Stored data

━━━

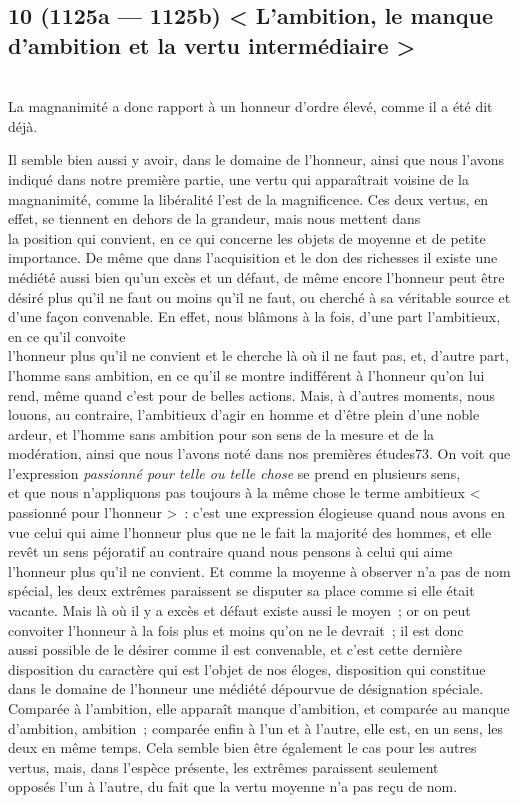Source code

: \documentclass[french,twoside]{book} %
\begin{document}
\subsection[{10 (1125a — 1125b) < L’ambition, le manque d’ambition et la vertu intermédiaire >}]{10 (1125a — 1125b) < L’ambition, le manque d’ambition et la vertu intermédiaire >}
\noindent \\
La magnanimité a donc rapport à un honneur d’ordre élevé, comme il a été dit déjà.\par
 Il semble bien aussi y avoir, dans le domaine de l’honneur, ainsi que nous l’avons indiqué dans notre première partie, une vertu qui apparaîtrait voisine de la magnanimité, comme la libéralité l’est de la magnificence. Ces deux vertus, en effet, se tiennent en dehors de la grandeur, mais nous mettent dans \\
la position qui convient, en ce qui concerne les objets de moyenne et de petite importance. De même que dans l’acquisition et le don des richesses il existe une médiété aussi bien qu’un excès et un défaut, de même encore l’honneur peut être désiré plus qu’il ne faut ou moins qu’il ne faut, ou cherché à sa véritable source et d’une façon convenable. En effet, nous blâmons à la fois, d’une part l’ambitieux, en ce qu’il convoite \\
l’honneur plus qu’il ne convient et le cherche là où il ne faut pas, et, d’autre part, l’homme sans ambition, en ce qu’il se montre indifférent à l’honneur qu’on lui rend, même quand c’est pour de belles actions. Mais, à d’autres moments, nous louons, au contraire, l’ambitieux d’agir en homme et d’être plein d’une noble ardeur, et l’homme sans ambition pour son sens de la mesure et de la modération, ainsi que nous l’avons noté dans nos premières études73. On voit que l’expression {\itshape passionné pour telle ou telle chose} se prend en plusieurs sens, \\
et que nous n’appliquons pas toujours à la même chose le terme ambitieux < passionné pour l’honneur > : c’est une expression élogieuse quand nous avons en vue celui qui aime l’honneur plus que ne le fait la majorité des hommes, et elle revêt un sens péjoratif au contraire quand nous pensons à celui qui aime l’honneur plus qu’il ne convient. Et comme la moyenne à observer n’a pas de nom spécial, les deux extrêmes paraissent se disputer sa place comme si elle était vacante. Mais là où il y a excès et défaut existe aussi le moyen ; or on peut convoiter l’honneur à la fois plus et moins qu’on ne le devrait ; il est donc \\
aussi possible de le désirer comme il est convenable, et c’est cette dernière disposition du caractère qui est l’objet de nos éloges, disposition qui constitue dans le domaine de l’honneur une médiété dépourvue de désignation spéciale. Comparée à l’ambition, elle apparaît manque d’ambition, et comparée au manque d’ambition, ambition ; comparée enfin à l’un et à l’autre, elle est, en un sens, les deux en même temps. Cela semble bien être également le cas pour les autres vertus, mais, dans l’espèce présente, les extrêmes paraissent seulement \\
opposés l’un à l’autre, du fait que la vertu moyenne n’a pas reçu de nom.
\end{document}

━━━

Every line above should be retyped exactly; the pictures do not belong in the copy.

### EXERCISE RESPONSE
Source code

: \documentclass[french,twoside]{book} %
\begin{document}
\subsection[{10 (1125a — 1125b) < L’ambition, le manque d’ambition et la vertu intermédiaire >}]{10 (1125a — 1125b) < L’ambition, le manque d’ambition et la vertu intermédiaire >}
\noindent \\
La magnanimité a donc rapport à un honneur d’ordre élevé, comme il a été dit déjà.\par
 Il semble bien aussi y avoir, dans le domaine de l’honneur, ainsi que nous l’avons indiqué dans notre première partie, une vertu qui apparaîtrait voisine de la magnanimité, comme la libéralité l’est de la magnificence. Ces deux vertus, en effet, se tiennent en dehors de la grandeur, mais nous mettent dans \\
la position qui convient, en ce qui concerne les objets de moyenne et de petite importance. De même que dans l’acquisition et le don des richesses il existe une médiété aussi bien qu’un excès et un défaut, de même encore l’honneur peut être désiré plus qu’il ne faut ou moins qu’il ne faut, ou cherché à sa véritable source et d’une façon convenable. En effet, nous blâmons à la fois, d’une part l’ambitieux, en ce qu’il convoite \\
l’honneur plus qu’il ne convient et le cherche là où il ne faut pas, et, d’autre part, l’homme sans ambition, en ce qu’il se montre indifférent à l’honneur qu’on lui rend, même quand c’est pour de belles actions. Mais, à d’autres moments, nous louons, au contraire, l’ambitieux d’agir en homme et d’être plein d’une noble ardeur, et l’homme sans ambition pour son sens de la mesure et de la modération, ainsi que nous l’avons noté dans nos premières études73. On voit que l’expression {\itshape passionné pour telle ou telle chose} se prend en plusieurs sens, \\
et que nous n’appliquons pas toujours à la même chose le terme ambitieux < passionné pour l’honneur > : c’est une expression élogieuse quand nous avons en vue celui qui aime l’honneur plus que ne le fait la majorité des hommes, et elle revêt un sens péjoratif au contraire quand nous pensons à celui qui aime l’honneur plus qu’il ne convient. Et comme la moyenne à observer n’a pas de nom spécial, les deux extrêmes paraissent se disputer sa place comme si elle était vacante. Mais là où il y a excès et défaut existe aussi le moyen ; or on peut convoiter l’honneur à la fois plus et moins qu’on ne le devrait ; il est donc \\
aussi possible de le désirer comme il est convenable, et c’est cette dernière disposition du caractère qui est l’objet de nos éloges, disposition qui constitue dans le domaine de l’honneur une médiété dépourvue de désignation spéciale. Comparée à l’ambition, elle apparaît manque d’ambition, et comparée au manque d’ambition, ambition ; comparée enfin à l’un et à l’autre, elle est, en un sens, les deux en même temps. Cela semble bien être également le cas pour les autres vertus, mais, dans l’espèce présente, les extrêmes paraissent seulement \\
opposés l’un à l’autre, du fait que la vertu moyenne n’a pas reçu de nom.
\end{document}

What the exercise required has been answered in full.